Old Friends - Sondheim Gala

Old Friends Reviews, Photos & Videos – Stephen Sondheim tribute gala at the Sondheim Theatre in London ★★★★

Stars were out in force last night, 3 May 2022, in the West End, to celebrate the life of Stephen Sondheim, who passed away last year.

Theatre impresario and close friend of the composer Cameron Mackintosh staged the gala concert, titled Old Friends, at his Sondheim Theatre on Shaftesbury Avenue, usually home to Mackintosh’s long-running production of Les Miserables.

The full line-up of stars and songs (see the full Songs List here) was a who’s who of musicals stars, all of whom had some connection to Sondheim, including grande Dame of British theatre Judi Dench, Broadway megastar Bernadette Peters, and many of the British musicals stars who have done so much to champion Sondheim’s work, including Imelda Staunton, Daniel Evans, Jenna Russell, Maria Friedman and Julia Mackenzie .

All proceeds from the gala are benefitting the Sondheim Foundation, supporting young playwrights, composers and lyricists.

The creative team behind the show were also mighty, including choreography by Stephen Mear, staging by Matthew Bourne and Maria Friedman, and the 26 piece orchestra that was conducted by Alfonso Casado.

Old Friends – Video of the finale

The live show was screened simultaneously at the Prince Edward Theatre in London, where Mary Poppins is currently playing. Ahead of the screening Cameron Mackintosh, Michael Ball and a number of other performers popped in to introduce the screening, before high-tailing it down Old Compton Street to the Sondheim Theatre.

Stephen Sondheim died in November 2022 at the age of 91, at his home in Roxbury, Connecticut, US.

Cameron Mackintosh said in the original press for Old Friends that “It is impossible to overstate the influence and contribution Stephen Sondheim has made to Musical Theatre, both personally and professionally. He was as great a teacher as he was an incomparable writer and the Little Things that he did for so many people forged legions of friendships throughout his long life. I was lucky enough to be Steve’s friend and occasional collaborator for over 45 years since I first produced Side By Side By Sondheim and the Wyndham’s Theatre in 1976. It was a friendship full of laughter, gossip and glorious insightful camaraderie. Steve was so prolific and profound as a writer that it’s impossible to put together a definitive list of his greatest songs, as everyone has their own favourites, so our choice of songs will purely reflect the joy and love I have for one of the greatest Broadway Babies of all time.”

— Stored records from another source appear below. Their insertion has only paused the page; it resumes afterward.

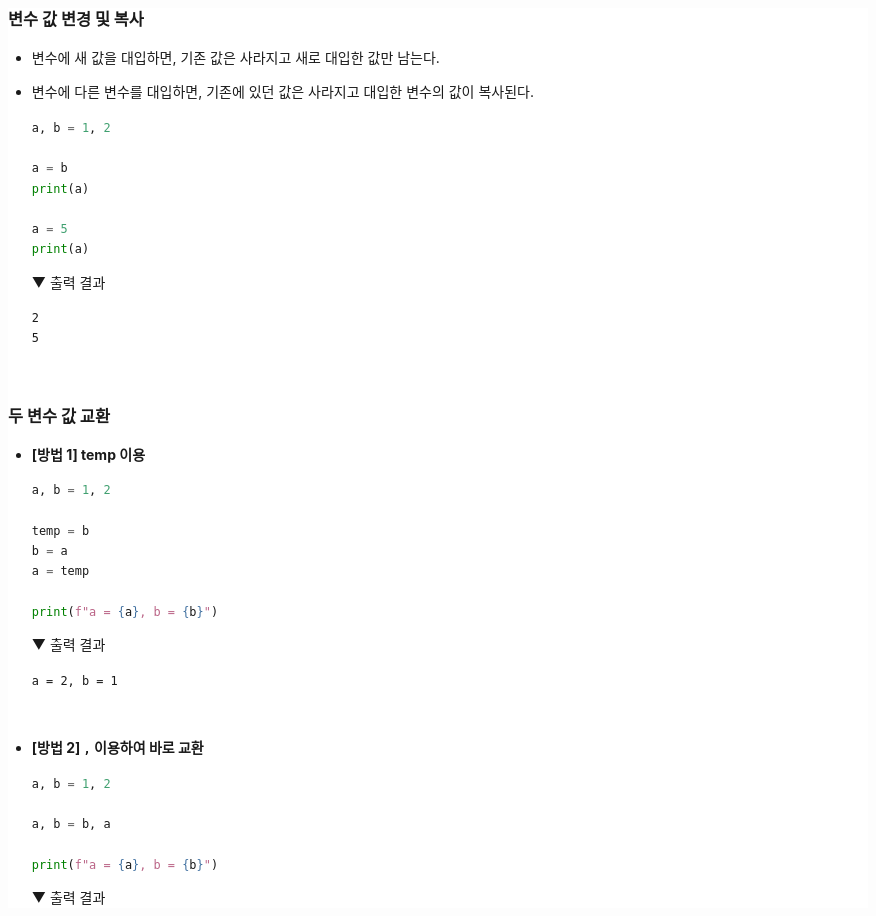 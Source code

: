 ### 변수 값 변경 및 복사

- 변수에 새 값을 대입하면, 기존 값은 사라지고 새로 대입한 값만 남는다.

- 변수에 다른 변수를 대입하면, 기존에 있던 값은 사라지고 대입한 변수의 값이 복사된다.

  ```python
  a, b = 1, 2

  a = b
  print(a)

  a = 5
  print(a)
  ```

  ▼ 출력 결과

  ```
  2
  5
  ```

<br/>

### 두 변수 값 교환

- <strong>[방법 1] temp 이용</strong>

  ```python
  a, b = 1, 2

  temp = b
  b = a
  a = temp

  print(f"a = {a}, b = {b}")
  ```

  ▼ 출력 결과

  ```
  a = 2, b = 1
  ```

<br/>

- <strong>[방법 2] <code>,</code> 이용하여 바로 교환</strong>

  ```python
  a, b = 1, 2

  a, b = b, a

  print(f"a = {a}, b = {b}")
  ```

  ▼ 출력 결과
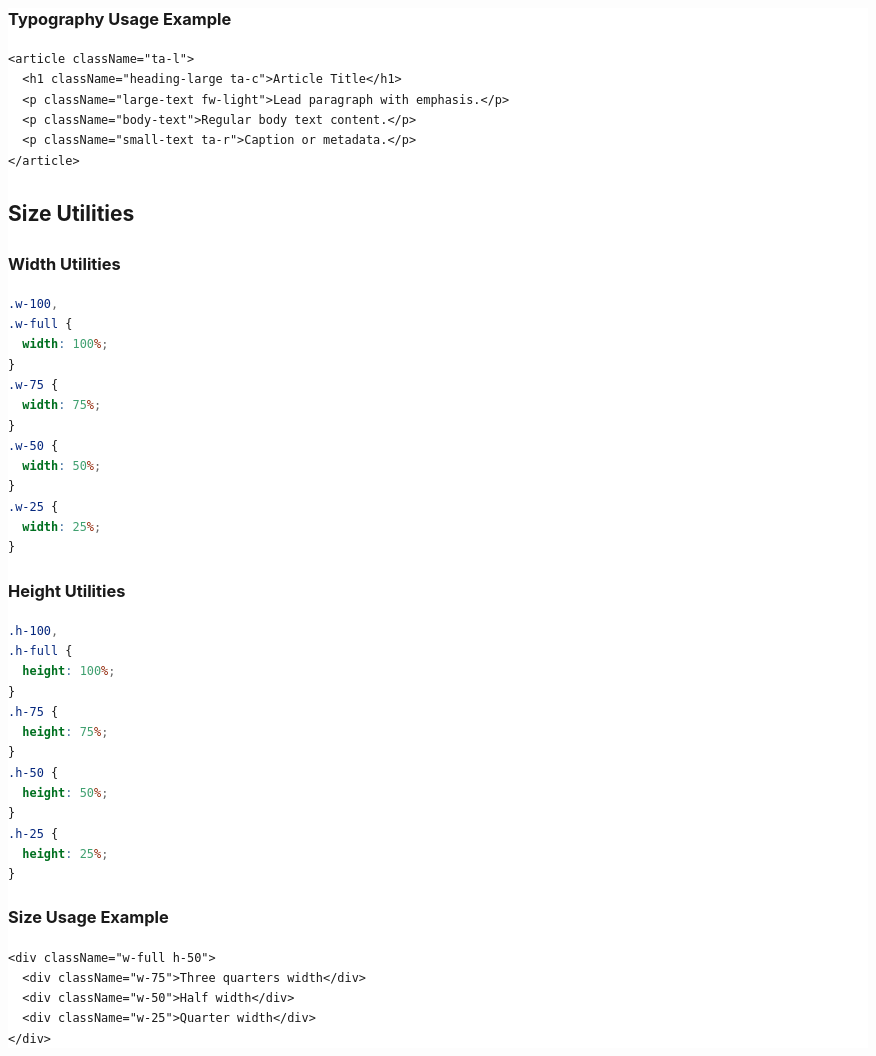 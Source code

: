 ### Typography Usage Example

```tsx
<article className="ta-l">
  <h1 className="heading-large ta-c">Article Title</h1>
  <p className="large-text fw-light">Lead paragraph with emphasis.</p>
  <p className="body-text">Regular body text content.</p>
  <p className="small-text ta-r">Caption or metadata.</p>
</article>
```

## Size Utilities

### Width Utilities

```scss
.w-100,
.w-full {
  width: 100%;
}
.w-75 {
  width: 75%;
}
.w-50 {
  width: 50%;
}
.w-25 {
  width: 25%;
}
```

### Height Utilities

```scss
.h-100,
.h-full {
  height: 100%;
}
.h-75 {
  height: 75%;
}
.h-50 {
  height: 50%;
}
.h-25 {
  height: 25%;
}
```

### Size Usage Example

```tsx
<div className="w-full h-50">
  <div className="w-75">Three quarters width</div>
  <div className="w-50">Half width</div>
  <div className="w-25">Quarter width</div>
</div>
```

Read more about OLD FRIENDS here

Photos of the Old Friends Sondheim tribute gala in London

Photos by Danny Kaan

Reviews of Old Friends at the Sondheim Theatre

Average Critics Rating
★★★★

The Times
★★★★★

"A star-spangled, unforgettable tribute to Stephen Sondheim"

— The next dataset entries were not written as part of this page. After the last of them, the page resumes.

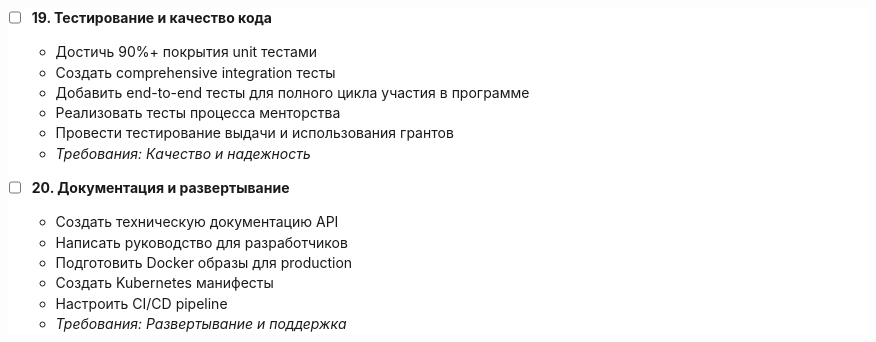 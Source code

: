 - [ ] **19. Тестирование и качество кода**
  - Достичь 90%+ покрытия unit тестами
  - Создать comprehensive integration тесты
  - Добавить end-to-end тесты для полного цикла участия в программе
  - Реализовать тесты процесса менторства
  - Провести тестирование выдачи и использования грантов
  - _Требования: Качество и надежность_

- [ ] **20. Документация и развертывание**
  - Создать техническую документацию API
  - Написать руководство для разработчиков
  - Подготовить Docker образы для production
  - Создать Kubernetes манифесты
  - Настроить CI/CD pipeline
  - _Требования: Развертывание и поддержка_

"Excuse me if I gush, but this was one of those nights where it was difficult to focus on highlights simply because there were so many. Cameron Mackintosh’s memorial concert for Stephen Sondheim, who died in November, began on a high note when the veteran Julia McKenzie, who did so much to champion the composer’s work on this side of the Pond, walked onto the stage to sing Side by Side by Side. Proof, if needed, that British artists don’t need to feel like intruders on this territory. They’ve made the music their own."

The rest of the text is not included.